Lincoln’s religious views before the Civil War are a matter of controversy or a matter of uncertainty. He had certainly been attracted to the ideas of Tom Paine. He had an inquiring mind. He was an intellectual. He knew his Bible as well as an other book, with the possible exception of Shakespeare. They were the two staples of his reading. He attended the First Presbyterian Church in Springfield with his wife, Mary. They were pew holders. She was a member; he was not a member. He was an adherent. He attended, and I think probably by the late eighteen fifties, we can say that he was broadly in tune with what we would say today in Unitarian theology. It could be summed up in a belief in the fatherhood of God and the brotherhood of man. One thing we do know is that he had no time for pro-slavery theology. And I just say a little about that.

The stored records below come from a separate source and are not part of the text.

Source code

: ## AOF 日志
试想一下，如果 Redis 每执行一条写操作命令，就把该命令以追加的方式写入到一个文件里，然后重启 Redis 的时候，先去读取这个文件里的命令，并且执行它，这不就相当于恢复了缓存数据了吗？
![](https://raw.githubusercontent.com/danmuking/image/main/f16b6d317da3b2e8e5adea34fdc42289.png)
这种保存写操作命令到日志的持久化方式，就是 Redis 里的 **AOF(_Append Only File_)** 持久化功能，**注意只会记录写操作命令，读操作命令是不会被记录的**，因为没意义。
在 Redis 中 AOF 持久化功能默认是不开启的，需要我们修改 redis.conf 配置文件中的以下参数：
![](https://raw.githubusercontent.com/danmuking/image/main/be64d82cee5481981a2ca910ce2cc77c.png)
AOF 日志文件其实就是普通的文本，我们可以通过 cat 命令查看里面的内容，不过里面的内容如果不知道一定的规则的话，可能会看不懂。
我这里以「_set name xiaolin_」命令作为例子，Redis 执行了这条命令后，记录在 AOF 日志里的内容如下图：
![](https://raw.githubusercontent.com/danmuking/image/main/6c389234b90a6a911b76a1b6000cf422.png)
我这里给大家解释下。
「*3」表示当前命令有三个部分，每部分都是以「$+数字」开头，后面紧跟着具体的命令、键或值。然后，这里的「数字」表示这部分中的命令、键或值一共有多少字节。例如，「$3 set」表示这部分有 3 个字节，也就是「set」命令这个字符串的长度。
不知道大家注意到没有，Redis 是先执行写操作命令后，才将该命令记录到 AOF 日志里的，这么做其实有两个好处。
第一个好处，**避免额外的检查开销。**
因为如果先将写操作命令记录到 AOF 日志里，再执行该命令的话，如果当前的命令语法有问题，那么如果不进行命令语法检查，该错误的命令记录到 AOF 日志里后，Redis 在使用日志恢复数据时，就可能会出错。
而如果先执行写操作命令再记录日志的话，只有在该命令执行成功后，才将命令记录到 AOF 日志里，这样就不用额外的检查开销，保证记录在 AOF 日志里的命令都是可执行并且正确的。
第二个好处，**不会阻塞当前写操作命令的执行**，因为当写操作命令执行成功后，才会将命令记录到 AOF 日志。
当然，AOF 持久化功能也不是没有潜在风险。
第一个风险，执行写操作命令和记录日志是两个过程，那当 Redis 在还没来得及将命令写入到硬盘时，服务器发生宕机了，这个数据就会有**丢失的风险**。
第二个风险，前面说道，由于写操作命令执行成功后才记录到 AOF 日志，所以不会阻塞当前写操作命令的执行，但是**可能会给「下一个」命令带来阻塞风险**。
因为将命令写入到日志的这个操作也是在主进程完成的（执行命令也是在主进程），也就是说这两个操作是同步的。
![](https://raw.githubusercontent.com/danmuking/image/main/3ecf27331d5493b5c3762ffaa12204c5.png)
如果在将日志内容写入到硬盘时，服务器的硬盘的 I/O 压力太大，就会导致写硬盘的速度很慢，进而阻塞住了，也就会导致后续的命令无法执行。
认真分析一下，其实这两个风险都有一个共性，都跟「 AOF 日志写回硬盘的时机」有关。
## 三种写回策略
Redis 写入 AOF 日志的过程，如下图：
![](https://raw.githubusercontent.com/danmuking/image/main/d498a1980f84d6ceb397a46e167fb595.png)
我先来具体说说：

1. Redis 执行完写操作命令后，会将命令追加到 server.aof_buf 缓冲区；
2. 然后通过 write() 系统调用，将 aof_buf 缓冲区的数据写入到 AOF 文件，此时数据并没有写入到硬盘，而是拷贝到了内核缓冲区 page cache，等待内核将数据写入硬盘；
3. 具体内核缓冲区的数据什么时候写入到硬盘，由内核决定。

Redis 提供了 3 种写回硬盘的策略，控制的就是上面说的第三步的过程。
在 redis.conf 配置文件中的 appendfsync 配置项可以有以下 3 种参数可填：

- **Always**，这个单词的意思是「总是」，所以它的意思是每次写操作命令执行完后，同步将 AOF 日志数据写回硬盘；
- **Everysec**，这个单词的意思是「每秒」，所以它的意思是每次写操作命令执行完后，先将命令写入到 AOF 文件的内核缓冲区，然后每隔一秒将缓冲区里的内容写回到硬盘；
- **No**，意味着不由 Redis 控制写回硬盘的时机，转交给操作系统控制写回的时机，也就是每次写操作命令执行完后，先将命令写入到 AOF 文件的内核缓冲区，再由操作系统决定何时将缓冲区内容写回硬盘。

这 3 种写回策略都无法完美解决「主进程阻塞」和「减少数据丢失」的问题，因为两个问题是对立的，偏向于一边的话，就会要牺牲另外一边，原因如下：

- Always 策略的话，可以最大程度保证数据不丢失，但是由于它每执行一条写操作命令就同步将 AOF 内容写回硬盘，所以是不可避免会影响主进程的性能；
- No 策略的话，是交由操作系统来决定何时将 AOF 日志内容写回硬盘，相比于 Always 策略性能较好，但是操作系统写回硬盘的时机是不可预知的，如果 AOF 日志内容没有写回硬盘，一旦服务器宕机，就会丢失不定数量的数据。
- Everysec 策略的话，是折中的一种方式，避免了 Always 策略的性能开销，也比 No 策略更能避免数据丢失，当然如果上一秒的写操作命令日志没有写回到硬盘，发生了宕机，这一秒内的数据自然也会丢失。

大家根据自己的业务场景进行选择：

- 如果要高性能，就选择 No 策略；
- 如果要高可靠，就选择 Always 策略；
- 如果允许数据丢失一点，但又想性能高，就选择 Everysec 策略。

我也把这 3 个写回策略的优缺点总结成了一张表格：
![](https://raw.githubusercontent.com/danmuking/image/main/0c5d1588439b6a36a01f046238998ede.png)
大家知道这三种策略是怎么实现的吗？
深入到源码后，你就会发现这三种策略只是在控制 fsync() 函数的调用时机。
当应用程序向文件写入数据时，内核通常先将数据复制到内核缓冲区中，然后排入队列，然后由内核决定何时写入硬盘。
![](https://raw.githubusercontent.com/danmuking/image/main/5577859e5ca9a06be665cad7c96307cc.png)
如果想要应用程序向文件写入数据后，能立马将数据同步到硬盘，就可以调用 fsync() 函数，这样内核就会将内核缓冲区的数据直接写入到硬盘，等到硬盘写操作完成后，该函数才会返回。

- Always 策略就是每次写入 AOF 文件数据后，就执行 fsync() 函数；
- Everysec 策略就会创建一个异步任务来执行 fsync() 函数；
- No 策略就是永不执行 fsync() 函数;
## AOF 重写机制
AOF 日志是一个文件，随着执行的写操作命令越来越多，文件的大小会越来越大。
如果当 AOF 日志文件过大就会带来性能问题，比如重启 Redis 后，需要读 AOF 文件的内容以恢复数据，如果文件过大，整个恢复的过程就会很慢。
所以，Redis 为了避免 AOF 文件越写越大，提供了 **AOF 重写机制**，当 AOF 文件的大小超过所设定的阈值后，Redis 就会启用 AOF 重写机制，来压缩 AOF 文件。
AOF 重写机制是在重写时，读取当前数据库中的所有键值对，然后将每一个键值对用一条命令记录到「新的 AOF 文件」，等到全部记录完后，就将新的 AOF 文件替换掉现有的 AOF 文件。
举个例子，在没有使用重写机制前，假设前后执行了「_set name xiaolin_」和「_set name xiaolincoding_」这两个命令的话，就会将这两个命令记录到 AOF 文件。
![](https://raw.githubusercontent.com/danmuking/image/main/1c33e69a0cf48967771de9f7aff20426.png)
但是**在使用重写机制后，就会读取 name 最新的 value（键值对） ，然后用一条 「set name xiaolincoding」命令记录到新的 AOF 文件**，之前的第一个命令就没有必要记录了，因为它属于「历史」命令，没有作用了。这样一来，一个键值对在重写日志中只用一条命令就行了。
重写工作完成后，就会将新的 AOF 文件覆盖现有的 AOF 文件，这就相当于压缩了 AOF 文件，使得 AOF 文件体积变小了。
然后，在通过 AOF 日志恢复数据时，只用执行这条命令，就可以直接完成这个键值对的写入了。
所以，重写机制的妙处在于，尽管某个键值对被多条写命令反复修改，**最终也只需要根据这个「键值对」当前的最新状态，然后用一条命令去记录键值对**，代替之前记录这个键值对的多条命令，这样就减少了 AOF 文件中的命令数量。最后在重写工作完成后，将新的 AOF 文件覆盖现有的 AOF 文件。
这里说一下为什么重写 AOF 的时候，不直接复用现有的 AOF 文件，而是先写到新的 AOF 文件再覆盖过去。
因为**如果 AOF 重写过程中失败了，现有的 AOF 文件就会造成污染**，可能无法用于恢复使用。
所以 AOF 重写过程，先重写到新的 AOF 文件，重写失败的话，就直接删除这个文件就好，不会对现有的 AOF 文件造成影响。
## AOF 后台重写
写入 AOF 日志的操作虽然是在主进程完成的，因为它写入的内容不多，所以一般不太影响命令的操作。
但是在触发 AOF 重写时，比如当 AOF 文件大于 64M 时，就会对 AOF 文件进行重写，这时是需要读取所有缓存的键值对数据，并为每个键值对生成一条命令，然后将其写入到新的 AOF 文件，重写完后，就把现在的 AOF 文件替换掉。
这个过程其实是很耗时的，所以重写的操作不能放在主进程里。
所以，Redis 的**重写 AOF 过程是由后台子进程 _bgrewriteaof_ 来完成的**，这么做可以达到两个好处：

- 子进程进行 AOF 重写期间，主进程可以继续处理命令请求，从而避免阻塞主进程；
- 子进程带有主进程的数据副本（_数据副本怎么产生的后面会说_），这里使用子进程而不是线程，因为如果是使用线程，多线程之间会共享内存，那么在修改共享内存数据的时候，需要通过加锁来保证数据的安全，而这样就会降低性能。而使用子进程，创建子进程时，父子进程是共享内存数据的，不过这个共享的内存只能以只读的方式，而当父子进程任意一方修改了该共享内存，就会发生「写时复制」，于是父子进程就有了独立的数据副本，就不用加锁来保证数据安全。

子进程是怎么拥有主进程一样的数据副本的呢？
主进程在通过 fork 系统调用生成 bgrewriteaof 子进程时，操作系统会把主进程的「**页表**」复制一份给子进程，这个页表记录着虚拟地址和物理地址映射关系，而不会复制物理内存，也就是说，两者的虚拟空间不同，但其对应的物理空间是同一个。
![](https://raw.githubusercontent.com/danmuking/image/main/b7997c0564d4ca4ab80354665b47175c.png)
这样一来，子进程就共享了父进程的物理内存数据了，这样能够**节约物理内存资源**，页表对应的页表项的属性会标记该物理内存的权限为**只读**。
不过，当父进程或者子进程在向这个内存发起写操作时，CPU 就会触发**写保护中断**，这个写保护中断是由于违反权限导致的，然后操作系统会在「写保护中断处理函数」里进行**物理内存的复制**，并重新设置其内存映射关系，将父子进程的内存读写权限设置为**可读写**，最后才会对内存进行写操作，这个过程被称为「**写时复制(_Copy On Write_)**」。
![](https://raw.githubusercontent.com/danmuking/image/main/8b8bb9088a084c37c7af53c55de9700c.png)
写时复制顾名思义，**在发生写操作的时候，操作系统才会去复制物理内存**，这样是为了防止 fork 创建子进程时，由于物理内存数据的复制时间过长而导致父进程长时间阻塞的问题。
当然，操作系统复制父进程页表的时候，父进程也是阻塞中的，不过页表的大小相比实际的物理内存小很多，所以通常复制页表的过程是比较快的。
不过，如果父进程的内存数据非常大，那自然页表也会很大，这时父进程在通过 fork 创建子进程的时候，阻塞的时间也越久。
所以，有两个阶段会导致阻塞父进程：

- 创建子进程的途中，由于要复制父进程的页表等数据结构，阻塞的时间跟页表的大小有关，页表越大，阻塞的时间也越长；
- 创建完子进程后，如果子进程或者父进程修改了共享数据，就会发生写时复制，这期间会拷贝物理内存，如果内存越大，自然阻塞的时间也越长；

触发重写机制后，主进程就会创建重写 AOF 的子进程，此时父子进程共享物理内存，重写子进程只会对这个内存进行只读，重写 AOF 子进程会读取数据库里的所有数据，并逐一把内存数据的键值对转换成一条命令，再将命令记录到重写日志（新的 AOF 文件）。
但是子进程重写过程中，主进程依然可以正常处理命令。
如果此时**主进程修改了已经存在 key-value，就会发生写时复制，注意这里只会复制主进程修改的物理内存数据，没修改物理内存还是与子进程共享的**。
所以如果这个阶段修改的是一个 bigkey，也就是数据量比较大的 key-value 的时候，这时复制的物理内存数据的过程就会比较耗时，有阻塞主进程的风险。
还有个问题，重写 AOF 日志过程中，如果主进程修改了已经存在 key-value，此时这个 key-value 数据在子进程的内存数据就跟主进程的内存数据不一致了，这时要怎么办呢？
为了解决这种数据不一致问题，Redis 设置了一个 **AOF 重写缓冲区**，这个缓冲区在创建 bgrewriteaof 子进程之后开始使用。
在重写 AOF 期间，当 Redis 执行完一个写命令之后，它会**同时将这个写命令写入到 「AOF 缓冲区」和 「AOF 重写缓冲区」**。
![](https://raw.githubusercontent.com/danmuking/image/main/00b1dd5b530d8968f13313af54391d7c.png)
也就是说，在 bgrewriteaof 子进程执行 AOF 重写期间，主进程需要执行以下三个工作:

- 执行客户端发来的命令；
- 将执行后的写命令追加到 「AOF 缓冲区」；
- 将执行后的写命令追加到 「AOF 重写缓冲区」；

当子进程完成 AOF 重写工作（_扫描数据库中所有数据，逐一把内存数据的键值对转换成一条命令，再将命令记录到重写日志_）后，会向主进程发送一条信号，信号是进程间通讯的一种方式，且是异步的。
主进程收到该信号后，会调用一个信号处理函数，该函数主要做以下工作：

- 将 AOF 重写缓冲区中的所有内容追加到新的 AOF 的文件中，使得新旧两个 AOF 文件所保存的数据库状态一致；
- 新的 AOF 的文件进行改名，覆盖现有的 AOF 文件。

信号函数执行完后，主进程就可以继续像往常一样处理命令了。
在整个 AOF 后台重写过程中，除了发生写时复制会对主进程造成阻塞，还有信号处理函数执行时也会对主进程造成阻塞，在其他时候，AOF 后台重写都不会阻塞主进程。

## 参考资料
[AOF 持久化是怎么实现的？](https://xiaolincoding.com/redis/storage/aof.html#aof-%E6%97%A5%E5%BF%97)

The South in the immediate post-Revolutionary, early Republic period thought that slavery would gradually disappear. They regarded it as a necessary evil. But by the eighteen forties and eighteen fifties, more and more Southerners were standing up for the principle of slavery and the goodness of slavery, and they developed pro-slavery theology, and their position is that slavery is scripturally sound. The Old Testament prophets owned slaves. Nowhere in the New Testament does Christ declare slavery to be unsinful, unlawful, or wrong. Major churches split over the issue of slavery. The biggest church, Methodism, split in the eighteen forties, and it was a really important step on the way to Civil War because the breakdown of these national institutions had implications for politics. When we look at the Secession movement, it’s quite clear that it’s being driven as much by the preachers and the pulpit as it is by the political conventions. Lincoln was deeply unimpressed with this theology, as indeed were very many other Northerners. Lincoln was not a Methodist; he was not a Baptist. He was a possibly Unitarian. He certainly was attached to the Presbyterian Church, and a Presbyterian by the name of Frederick Ross wrote a book on how slavery was ordained of God, and Lincoln wrote a little memorandum to himself in which he said, “Well, there’s a biblical tussle over the Bible’s position on slavery.” But Doctor Ross has come to the rescue, and he’s given us his answer. And if I may quote it, it’s an ironic passage: “Doctor Ross. He sits in the shade with gloves on his hand, and subsists on the bread that Sambo is earning in the burning sun. If he decides that God wills Sambo to continuous slave, he thereby retains his own comfortable position. But if he decides that God will Sambo to be free, he thereby has to walk out of the shade, throw off his gloves, and delve for his own bread. Will Doctor Ross be actuated by that perfect impartiality, which has ever been considered most favorable to correct decisions?”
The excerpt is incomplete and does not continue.